Deciding to move while you own a home doesn’t automatically mean you have to sell your current home. If you want to hang onto it, whether for future use or just to have an investment, you may be able to rent it to others.
While not everyone will qualify to have two mortgages, some people can. Below we show you what you’ll need to do in order to buy a second home while renting out your first home.
Can you Afford Two Mortgages?
The first question you must answer is if you can afford two mortgages. Yes, you’ll likely rent out your home and hopefully, the rent covers the mortgage, but what if your renters default? There’s no guarantee you’ll have rent coming in every month. You have to ask yourself if you can afford the mortgage on both homes on your own.
Can you Afford the Maintenance on Two Homes?
Owning a home means more than paying the mortgage. You also have to pay for the home’s upkeep. Renters don’t pay for maintenance or repairs – that falls on you. Estimate 1% of the home’s value in annual maintenance and repair costs, but prepare yourself for a figure higher or lower than that depending on the age and condition of the home.
Will Your Lender Allow It?
Now you need to have a conversation with your lender. Not all mortgage types allow you to rent out your home. Any government-backed loan, such as an FHA, VA, or USDA loan won’t allow it. If you have a conventional or subprime loan, though, you may be able to convert your primary home to a rental home.
Again, ask the lender first. If you find that your mortgage doesn’t allow you to rent it out, you may have to refinance your mortgage before taking the next step. For example, if you have an FHA loan, you may need to refinance into a conventional loan to use the home as an investment property.
Will the Homeowner’s Association Allow It?
Many people don’t think about asking their HOA if they can rent out their home. You’d be surprised at how many HOAs have restrictions on renting out homes, though. They want to protect the values of the area’s homes, so they often restrict owners from renting the home out to others.
HOAs also restrict rentals because renters have a lower likelihood of caring for the home. This doesn’t mean renters are bad – but it does happen periodically. If renters don’t care for the property or they don’t listen to the HOAs rules, it puts the integrity of the other homes in the area at risk.
Do You Qualify for a Mortgage on the Second Home?
Now it’s the tricky part. You have to qualify for the second mortgage. Expect lenders to have strict requirements because carrying two mortgages puts you at risk of default.

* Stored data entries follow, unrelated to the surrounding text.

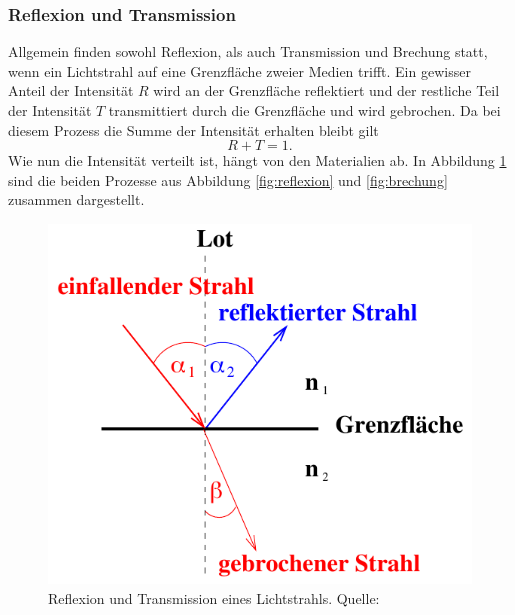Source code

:\subsubsection*{Reflexion und Transmission}
\label{sec:RefTrans}
Allgemein finden sowohl Reflexion, als auch Transmission und Brechung statt, wenn ein Lichtstrahl auf eine Grenzfläche zweier
Medien trifft. Ein gewisser Anteil der Intensität $R$ wird an der Grenzfläche reflektiert und der restliche
Teil der Intensität $T$ transmittiert durch die Grenzfläche und wird gebrochen. Da bei diesem Prozess die
Summe der Intensität erhalten bleibt gilt
\begin{equation}
    R+T=1.
\end{equation}
Wie nun die Intensität verteilt ist, hängt von den Materialien ab. In Abbildung \ref{fig:RefTrans}
sind die beiden Prozesse aus Abbildung \ref{fig:reflexion} und \ref{fig:brechung} zusammen dargestellt.
\begin{figure}[H]
    \centering
    \includegraphics[scale = 0.5]{pictures/ReflexionTransmission.png}
    \caption{Reflexion und Transmission eines Lichtstrahls. Quelle: \cite{AP01}}
    \label{fig:RefTrans}
\end{figure}

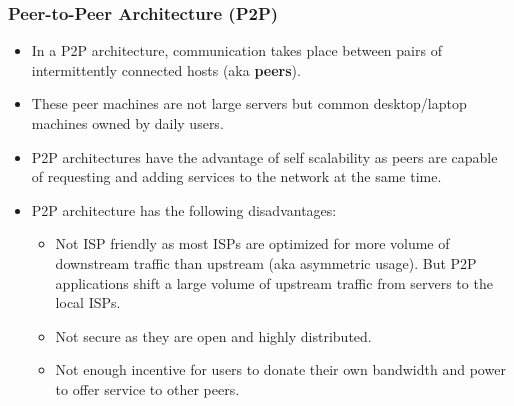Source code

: \documentclass{article}
\theoremstyle{plain}
\theoremstyle{definition}
\begin{document}
\subsubsection{Peer-to-Peer Architecture (P2P)}
\begin{itemize}
    \item In a P2P architecture, communication takes place between pairs of intermittently connected hosts (aka \textbf{peers}). 
    
    \item These peer machines are not large servers but common desktop/laptop machines owned by daily users. 
    
    \item P2P architectures have the advantage of self scalability as peers are capable of requesting and adding services to the network at the same time.
    
    \item P2P architecture has the following disadvantages:
    \begin{itemize}
        \item Not ISP friendly as most ISPs are optimized for more volume of downstream traffic than upstream (aka asymmetric usage). But P2P applications shift a large volume of upstream traffic from servers to the local ISPs.
        
        \item Not secure as they are open and highly distributed.
        
        \item Not enough incentive for users to donate their own bandwidth and power to offer service to other peers.
    \end{itemize}
\end{itemize}
\end{document}
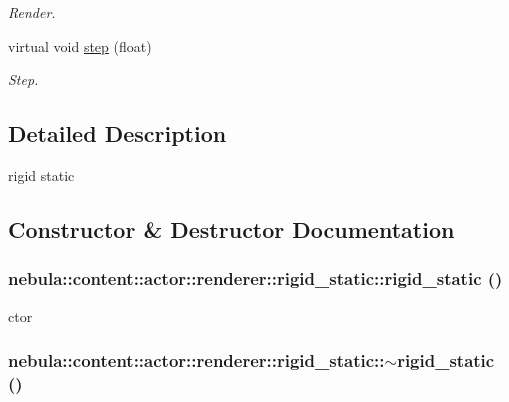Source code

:\begin{DoxyCompactItemize}
\begin{DoxyCompactList}\small\item\em Render. \item\end{DoxyCompactList}\item 
virtual void \hyperlink{classnebula_1_1content_1_1actor_1_1renderer_1_1rigid__static_a1423732157573e9276023a54471b3f3a}{step} (float)
\begin{DoxyCompactList}\small\item\em Step. \item\end{DoxyCompactList}\end{DoxyCompactItemize}


\subsection{Detailed Description}
rigid static 

\subsection{Constructor \& Destructor Documentation}
\hypertarget{classnebula_1_1content_1_1actor_1_1renderer_1_1rigid__static_af9913521660485e45402f560abdfcd9c}{
\subsubsection[{rigid\_\-static}]{\setlength{\rightskip}{0pt plus 5cm}nebula::content::actor::renderer::rigid\_\-static::rigid\_\-static ()}}
\label{classnebula_1_1content_1_1actor_1_1renderer_1_1rigid__static_af9913521660485e45402f560abdfcd9c}


ctor \hypertarget{classnebula_1_1content_1_1actor_1_1renderer_1_1rigid__static_a41e03f82006610a7b19cdd7901999e67}{
\subsubsection[{$\sim$rigid\_\-static}]{\setlength{\rightskip}{0pt plus 5cm}nebula::content::actor::renderer::rigid\_\-static::$\sim$rigid\_\-static ()}}
\label{classnebula_1_1content_1_1actor_1_1renderer_1_1rigid__static_a41e03f82006610a7b19cdd7901999e67}


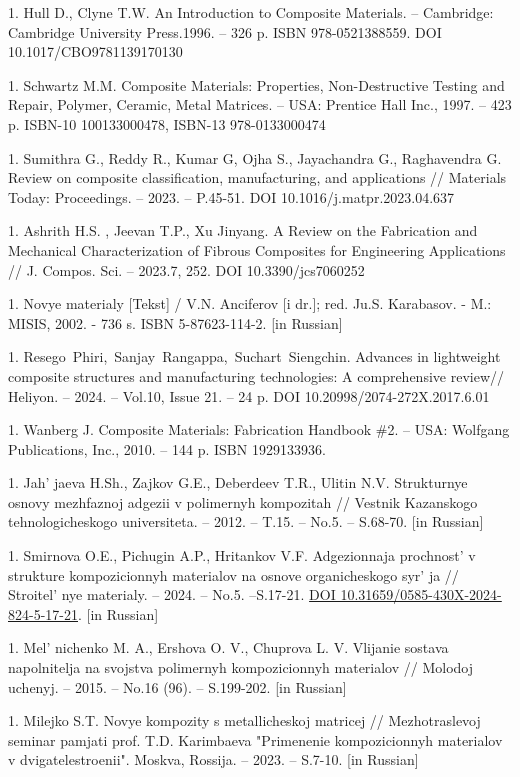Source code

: 1. Hull D., Clyne T.W. An Introduction to Composite Materials. --
Cambridge: Cambridge University Press.1996. -- 326 p. ISBN
978-0521388559. DOI 10.1017/CBO9781139170130

1. Schwartz M.M. Composite Materials: Properties, Non-Destructive Testing
and Repair, Polymer, Ceramic, Metal Matrices. -- USA: Prentice Hall
Inc., 1997. -- 423 p. ISBN-10 100133000478, ISBN-13 978-0133000474

1. Sumithra G., Reddy R., Kumar G, Ojha S., Jayachandra G., Raghavendra
G. Review on composite classification, manufacturing, and applications
// Materials Today: Proceedings. -- 2023. -- P.45-51. DOI
10.1016/j.matpr.2023.04.637

1. Ashrith H.S. , Jeevan T.P., Xu Jinyang. A Review on the Fabrication
and Mechanical Characterization of Fibrous Composites for Engineering
Applications // J. Compos. Sci. -- 2023.7, 252. DOI
10.3390/jcs7060252

1. Novye materialy {[}Tekst{]} / V.N. Anciferov {[}i dr.{]}; red. Ju.S.
Karabasov. - M.: MISIS, 2002. - 736 s. ISBN 5-87623-114-2. {[}in
Russian{]}

1. Resego~Phiri,~Sanjay~Rangappa,~Suchart~Siengchin. Advances in
lightweight composite structures and manufacturing technologies: A
comprehensive review// Heliyon. -- 2024. -- Vol.10, Issue 21. -- 24
p. DOI 10.20998/2074-272X.2017.6.01

1. Wanberg J. Composite Materials: Fabrication Handbook \#2. -- USA:
Wolfgang Publications, Inc., 2010. -- 144 p. ISBN 1929133936.

1. Jah' jaeva H.Sh., Zajkov G.E., Deberdeev T.R., Ulitin
N.V. Strukturnye osnovy mezhfaznoj adgezii v polimernyh kompozitah //
Vestnik Kazanskogo tehnologicheskogo universiteta. -- 2012. -- T.15.
-- No.5. -- S.68-70. {[}in Russian{]}

1. Smirnova O.E., Pichugin A.P., Hritankov V.F. Adgezionnaja
prochnost'{} v strukture kompozicionnyh materialov na
osnove organicheskogo syr' ja //
Stroitel' nye materialy. -- 2024. -- No.5. --S.17-21.
\href{https://doi.org/10.31659/0585-430X-2024-824-5-17-21}{DOI
10.31659/0585-430X-2024-824-5-17-21}. {[}in Russian{]}

1. Mel' nichenko M. A., Ershova O. V., Chuprova L. V.
Vlijanie sostava napolnitelja na svojstva polimernyh kompozicionnyh
materialov // Molodoj uchenyj. -- 2015. -- No.16 (96). -- S.199-202.
{[}in Russian{]}

1. Milejko S.T. Novye kompozity s metallicheskoj matricej //
Mezhotraslevoj seminar pamjati prof. T.D. Karimbaeva "Primenenie
kompozicionnyh materialov v dvigatelestroenii". Moskva, Rossija. --
2023. -- S.7-10. {[}in Russian{]}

Lenders will ask for tighter requirements than they needed when you purchased your current home. They may want a credit score of at least 700 and a down payment of 20% or more. Many lenders also require that you have at least six months of reserves available. This means having six months of your principal, interest, real estate taxes, and homeowner’s insurance in a liquid account, such as a savings account. This gives the lender reassurance that you can cover the mortgage should your renters stop paying the rent or the home sits vacant.
Do You Have Rental Income?
If you already have a renter for your current home, you may be able to use the rental income as part of your qualifying income. You must have a signed and executed lease in order for this to work, though. If you are lucky enough to find renters before you apply for the mortgage for your second home, you can use the rental income.
Keep in mind that lenders won’t use the full amount of the rent on the lease. They use a ‘vacancy factor’, which accounts for times when you don’t have renters in the home. Typically, lenders use 75% of the agreed-upon-rent. For example, if your lease says $900 in rent, lenders will use $675 as your rental income.
Some lenders require experience as a landlord before they’ll use your rental income for qualifying purposes, though. Talk to your lender about the possibilities of using rental income before you assume that you can add it to your qualifying income.
Your first home can be a great way to start an investment real estate portfolio. Take your time in finding a lender. Use a lender that offers flexible financing options and will help you make the most of your new position as a landlord. Choose your tenants carefully and use the expertise of a real estate attorney to make sure all of your bases are covered.